Muoio also notes that the Employment Acceleration Index continued to erode in January despite the uptick in headline growth, measuring -21.6 on a scale of -100 to 100. "This is the most negative reading we have seen in several months and is due to persistent job losses in the large government sector."
However, despite poor headline figures, Muoio says pockets of strength do exist in the economy. "The shale oil boom continues to drive massive gains in the sector, with petroleum and coal manufacturing and oil-and-gas extraction both showing solid employment growth of 2.7% over the last three months and 12.3% and 4.6% respectively over the last year. This marks continued acceleration in the sector and points to continued gains in the oil patch for some time to come. Mining, excluding oil and gas, is now seeing growth as well, with employment rising 1.2% over the last three months, though payrolls remain 1.2% lower than a year ago."
The construction sector is also seeing positive outcomes, with both residential and non-residential building construction showing strong gains over the last three months and year. Muoio says that heavy engineering has been the laggard due to its closer ties with government funding, with employment falling 0.3% over the last three months. "The housing recovery remains a positive for economic growth, despite the stall seen recently in home sales and prices."
Temporary-help and employment services were among the top-performing sectors, a disappointing trend, says Muoio. "It is very late in the economic cycle for temporary hiring to be this strong of a contributor to growth, and we believe it is due to the continued reticence of firms to hire full-time in the face of still-uncertain healthcare costs and regulations."
He also notes that the healthcare sector was tepid once again in January, as only outpatient care centers saw payroll gains of more than 1% during the last three months. "The healthcare sector had been a secular underpinning of growth to the economy, and the slowdown has dragged headline figures with it. We expect that the aging population will continue to drive gains in the sector, but the implementation of regulation and reform appears to be slowing growth."

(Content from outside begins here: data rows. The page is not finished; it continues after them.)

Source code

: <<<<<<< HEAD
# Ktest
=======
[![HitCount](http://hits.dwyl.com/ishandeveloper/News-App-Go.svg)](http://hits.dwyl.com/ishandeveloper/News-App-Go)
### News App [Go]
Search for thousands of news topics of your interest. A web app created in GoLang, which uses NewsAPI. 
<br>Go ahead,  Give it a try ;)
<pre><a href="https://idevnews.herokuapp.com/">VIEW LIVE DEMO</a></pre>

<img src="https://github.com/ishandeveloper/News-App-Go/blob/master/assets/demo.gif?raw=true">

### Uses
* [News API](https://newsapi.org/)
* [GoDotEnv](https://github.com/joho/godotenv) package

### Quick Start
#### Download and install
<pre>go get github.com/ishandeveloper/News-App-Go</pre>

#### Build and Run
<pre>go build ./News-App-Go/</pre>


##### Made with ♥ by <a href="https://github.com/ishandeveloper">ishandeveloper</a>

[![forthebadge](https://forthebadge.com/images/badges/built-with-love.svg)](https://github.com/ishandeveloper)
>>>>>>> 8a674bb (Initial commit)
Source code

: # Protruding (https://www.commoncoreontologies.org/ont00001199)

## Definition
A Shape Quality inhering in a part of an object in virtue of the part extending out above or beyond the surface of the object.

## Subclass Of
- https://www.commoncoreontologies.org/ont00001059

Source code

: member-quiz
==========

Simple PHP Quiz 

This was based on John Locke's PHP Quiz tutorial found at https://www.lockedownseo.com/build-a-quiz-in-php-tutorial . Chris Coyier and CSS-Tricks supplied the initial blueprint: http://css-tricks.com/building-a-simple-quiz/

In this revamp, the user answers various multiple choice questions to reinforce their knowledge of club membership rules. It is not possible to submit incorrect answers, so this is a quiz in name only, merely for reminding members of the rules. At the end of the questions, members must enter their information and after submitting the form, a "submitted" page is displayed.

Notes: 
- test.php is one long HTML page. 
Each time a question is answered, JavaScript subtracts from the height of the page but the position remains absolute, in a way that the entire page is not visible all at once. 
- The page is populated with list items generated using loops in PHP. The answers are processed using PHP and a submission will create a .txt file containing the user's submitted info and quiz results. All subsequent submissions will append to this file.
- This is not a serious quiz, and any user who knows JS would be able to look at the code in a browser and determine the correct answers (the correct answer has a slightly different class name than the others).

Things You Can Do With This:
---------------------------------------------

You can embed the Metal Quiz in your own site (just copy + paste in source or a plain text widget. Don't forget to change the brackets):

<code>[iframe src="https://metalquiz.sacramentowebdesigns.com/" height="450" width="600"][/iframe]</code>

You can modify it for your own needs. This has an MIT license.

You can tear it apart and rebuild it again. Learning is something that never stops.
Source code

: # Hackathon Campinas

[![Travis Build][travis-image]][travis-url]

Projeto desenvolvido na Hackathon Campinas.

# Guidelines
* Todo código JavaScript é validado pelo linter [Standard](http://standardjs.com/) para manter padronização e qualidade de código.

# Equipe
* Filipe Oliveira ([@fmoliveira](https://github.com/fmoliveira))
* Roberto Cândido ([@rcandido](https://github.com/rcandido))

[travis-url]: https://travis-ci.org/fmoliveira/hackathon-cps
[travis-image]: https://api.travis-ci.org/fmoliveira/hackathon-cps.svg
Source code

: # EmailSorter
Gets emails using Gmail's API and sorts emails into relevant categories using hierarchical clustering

Lastly, Muoio says the government sector remains a net drag on growth, though not a severe one. "Only local government excluding education and state government education remained stable over the last three months, with every other sector showing varying degrees of decline. The federal government saw employment fall 0.3% over the last three months and 3% over the last year. The continued malaise in the federal government will be a drag on the DC area in particular. We reiterate that stabilizing home prices will continue to improve the fiscal conditions of local and state governments, diminishing the drag. The federal government though is stuck in a mid-term election year with a rancorous Congress, minimizing any expectation of a turnaround in the immediate future."
As GlobeSt.com reported last week, as the housing market recovers, Auction.com is shifting its business approach, Rick Sharga, EVP of the firm, tells GlobeSt.com. Originally focused on moving the huge volume of distressed assets borne of the Great Recession, Auction.com is now working more with non-distressed assets.